What you need to do >> Report the lines of the data below that contain the string "draw".

[[ The data open ]]

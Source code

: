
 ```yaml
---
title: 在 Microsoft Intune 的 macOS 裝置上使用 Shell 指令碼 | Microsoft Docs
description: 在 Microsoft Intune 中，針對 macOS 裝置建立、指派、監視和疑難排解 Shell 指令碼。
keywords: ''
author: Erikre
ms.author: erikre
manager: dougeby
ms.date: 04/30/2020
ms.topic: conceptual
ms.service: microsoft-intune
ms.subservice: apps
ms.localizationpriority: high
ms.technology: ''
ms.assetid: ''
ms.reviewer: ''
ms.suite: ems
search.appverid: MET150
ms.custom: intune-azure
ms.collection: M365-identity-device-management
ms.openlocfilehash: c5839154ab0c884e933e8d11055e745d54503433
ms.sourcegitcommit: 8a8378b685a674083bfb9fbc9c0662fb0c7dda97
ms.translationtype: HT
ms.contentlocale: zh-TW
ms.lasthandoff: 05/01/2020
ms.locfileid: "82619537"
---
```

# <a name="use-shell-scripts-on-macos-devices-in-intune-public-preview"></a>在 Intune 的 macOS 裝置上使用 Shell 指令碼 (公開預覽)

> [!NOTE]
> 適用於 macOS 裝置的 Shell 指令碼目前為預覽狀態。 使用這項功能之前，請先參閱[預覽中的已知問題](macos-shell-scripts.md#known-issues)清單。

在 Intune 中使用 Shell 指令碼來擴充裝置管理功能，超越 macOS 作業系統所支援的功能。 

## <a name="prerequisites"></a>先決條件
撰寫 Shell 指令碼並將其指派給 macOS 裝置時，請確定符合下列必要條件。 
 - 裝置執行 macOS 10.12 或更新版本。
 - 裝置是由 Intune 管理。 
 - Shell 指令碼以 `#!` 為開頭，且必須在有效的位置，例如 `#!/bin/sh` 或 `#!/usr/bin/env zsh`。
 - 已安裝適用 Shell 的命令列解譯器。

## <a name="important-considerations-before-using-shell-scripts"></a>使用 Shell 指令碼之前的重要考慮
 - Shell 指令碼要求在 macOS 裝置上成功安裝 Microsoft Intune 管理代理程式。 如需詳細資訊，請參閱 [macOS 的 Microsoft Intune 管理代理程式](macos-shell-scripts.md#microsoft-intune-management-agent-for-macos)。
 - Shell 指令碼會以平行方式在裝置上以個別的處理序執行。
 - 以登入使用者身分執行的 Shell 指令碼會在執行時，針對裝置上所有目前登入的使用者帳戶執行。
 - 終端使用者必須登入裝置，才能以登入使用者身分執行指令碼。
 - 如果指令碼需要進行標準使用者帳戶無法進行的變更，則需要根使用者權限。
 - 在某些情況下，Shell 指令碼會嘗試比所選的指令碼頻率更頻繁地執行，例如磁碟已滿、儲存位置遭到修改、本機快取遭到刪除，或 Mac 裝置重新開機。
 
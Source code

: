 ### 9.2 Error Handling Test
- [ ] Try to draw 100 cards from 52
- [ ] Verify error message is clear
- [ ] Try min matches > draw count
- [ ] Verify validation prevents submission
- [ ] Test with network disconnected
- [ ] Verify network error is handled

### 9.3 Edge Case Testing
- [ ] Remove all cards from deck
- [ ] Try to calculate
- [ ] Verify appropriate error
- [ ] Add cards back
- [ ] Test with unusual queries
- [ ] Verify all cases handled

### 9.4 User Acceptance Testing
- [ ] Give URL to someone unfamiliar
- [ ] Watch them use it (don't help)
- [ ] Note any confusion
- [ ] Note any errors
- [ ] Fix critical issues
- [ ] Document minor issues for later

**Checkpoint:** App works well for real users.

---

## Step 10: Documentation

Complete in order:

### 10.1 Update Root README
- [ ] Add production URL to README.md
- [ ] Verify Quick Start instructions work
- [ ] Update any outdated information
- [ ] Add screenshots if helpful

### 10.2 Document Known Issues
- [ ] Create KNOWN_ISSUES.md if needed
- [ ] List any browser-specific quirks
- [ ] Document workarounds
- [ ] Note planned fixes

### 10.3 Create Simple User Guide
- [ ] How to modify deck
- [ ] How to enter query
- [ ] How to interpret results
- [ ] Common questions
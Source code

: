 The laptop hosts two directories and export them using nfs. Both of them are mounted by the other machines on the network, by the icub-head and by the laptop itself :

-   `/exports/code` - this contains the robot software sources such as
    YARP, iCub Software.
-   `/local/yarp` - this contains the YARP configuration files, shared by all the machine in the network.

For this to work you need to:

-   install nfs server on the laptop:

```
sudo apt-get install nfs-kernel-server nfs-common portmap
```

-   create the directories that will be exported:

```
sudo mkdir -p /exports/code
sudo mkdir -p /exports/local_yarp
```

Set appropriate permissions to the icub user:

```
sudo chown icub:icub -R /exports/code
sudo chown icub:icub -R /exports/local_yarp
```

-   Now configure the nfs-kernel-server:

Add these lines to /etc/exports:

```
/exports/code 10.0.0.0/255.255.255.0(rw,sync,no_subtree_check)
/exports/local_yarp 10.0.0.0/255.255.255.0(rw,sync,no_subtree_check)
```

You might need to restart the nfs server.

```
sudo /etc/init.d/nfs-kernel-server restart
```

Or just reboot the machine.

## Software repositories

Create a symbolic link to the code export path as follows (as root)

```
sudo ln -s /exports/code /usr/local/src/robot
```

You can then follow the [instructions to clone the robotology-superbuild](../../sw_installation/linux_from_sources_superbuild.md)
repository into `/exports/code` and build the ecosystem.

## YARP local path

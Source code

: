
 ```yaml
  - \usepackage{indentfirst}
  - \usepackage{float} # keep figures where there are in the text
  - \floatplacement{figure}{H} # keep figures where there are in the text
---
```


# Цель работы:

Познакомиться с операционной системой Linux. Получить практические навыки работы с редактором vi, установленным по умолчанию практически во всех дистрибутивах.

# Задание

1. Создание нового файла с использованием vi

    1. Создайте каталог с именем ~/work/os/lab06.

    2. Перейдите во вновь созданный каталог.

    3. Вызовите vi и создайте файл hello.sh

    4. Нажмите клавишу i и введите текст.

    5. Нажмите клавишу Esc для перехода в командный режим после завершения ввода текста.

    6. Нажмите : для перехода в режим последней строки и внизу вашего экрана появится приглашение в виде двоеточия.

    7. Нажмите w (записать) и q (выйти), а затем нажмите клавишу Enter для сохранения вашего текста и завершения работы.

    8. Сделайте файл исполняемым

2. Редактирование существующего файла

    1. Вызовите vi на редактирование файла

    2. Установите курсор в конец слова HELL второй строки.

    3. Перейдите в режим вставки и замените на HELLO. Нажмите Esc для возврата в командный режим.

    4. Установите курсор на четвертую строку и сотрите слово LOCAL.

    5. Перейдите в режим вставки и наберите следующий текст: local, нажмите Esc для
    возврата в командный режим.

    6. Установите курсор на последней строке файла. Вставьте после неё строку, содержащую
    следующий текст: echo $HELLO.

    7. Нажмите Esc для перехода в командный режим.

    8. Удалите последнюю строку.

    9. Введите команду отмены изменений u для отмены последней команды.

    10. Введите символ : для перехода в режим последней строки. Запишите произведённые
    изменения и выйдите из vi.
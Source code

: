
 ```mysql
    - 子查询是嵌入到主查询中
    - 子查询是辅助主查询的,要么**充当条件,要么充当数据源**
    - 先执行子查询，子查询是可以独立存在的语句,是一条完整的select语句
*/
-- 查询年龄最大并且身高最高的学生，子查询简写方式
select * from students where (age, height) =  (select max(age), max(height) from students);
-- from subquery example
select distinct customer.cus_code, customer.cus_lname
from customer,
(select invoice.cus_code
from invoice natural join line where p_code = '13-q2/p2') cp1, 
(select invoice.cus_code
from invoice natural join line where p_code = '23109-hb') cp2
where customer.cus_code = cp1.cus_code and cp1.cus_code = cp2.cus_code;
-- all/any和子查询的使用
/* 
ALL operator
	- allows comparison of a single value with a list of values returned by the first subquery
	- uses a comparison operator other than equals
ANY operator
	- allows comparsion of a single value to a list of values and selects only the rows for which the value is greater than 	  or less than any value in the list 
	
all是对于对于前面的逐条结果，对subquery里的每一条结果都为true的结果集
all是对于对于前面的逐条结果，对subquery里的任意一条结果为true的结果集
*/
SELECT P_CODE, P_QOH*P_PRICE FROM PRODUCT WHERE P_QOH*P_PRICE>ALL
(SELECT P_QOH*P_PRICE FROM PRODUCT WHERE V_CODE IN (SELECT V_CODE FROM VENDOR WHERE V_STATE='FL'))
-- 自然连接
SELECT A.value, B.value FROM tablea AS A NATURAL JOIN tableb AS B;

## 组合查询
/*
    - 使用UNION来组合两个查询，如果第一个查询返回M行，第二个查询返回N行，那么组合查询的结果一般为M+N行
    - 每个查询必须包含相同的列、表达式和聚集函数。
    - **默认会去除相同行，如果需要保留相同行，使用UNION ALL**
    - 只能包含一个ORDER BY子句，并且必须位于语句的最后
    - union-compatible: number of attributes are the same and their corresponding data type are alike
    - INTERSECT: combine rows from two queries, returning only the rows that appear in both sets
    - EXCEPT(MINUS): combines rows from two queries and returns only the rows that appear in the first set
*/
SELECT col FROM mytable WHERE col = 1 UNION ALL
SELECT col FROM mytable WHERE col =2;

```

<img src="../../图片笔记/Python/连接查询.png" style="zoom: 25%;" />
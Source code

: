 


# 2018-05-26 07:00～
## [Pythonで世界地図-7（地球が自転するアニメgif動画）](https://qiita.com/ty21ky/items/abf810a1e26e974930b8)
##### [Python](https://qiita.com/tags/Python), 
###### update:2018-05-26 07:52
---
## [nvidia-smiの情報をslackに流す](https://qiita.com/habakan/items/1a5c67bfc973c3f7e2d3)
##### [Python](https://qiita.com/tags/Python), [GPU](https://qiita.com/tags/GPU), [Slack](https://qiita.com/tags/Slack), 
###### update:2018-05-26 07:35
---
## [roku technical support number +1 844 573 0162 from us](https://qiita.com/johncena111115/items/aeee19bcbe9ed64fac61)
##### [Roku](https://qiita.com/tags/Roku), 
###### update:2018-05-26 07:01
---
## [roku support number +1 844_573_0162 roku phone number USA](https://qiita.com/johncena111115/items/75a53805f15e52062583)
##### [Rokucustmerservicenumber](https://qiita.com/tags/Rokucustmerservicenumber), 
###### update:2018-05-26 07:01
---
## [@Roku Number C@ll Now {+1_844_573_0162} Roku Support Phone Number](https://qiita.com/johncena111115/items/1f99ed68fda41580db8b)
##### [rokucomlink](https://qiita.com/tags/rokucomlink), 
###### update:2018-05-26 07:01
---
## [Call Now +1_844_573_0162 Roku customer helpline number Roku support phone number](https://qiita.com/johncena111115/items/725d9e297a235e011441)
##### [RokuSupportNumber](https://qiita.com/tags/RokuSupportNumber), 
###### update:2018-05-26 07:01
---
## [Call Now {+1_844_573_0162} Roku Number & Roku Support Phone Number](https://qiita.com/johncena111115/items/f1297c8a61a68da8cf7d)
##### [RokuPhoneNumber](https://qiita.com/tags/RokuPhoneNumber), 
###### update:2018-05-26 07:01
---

[[ The data closed ]]

Exercise output >>
- [ ] Try to draw 100 cards from 52
- [ ] Try min matches > draw count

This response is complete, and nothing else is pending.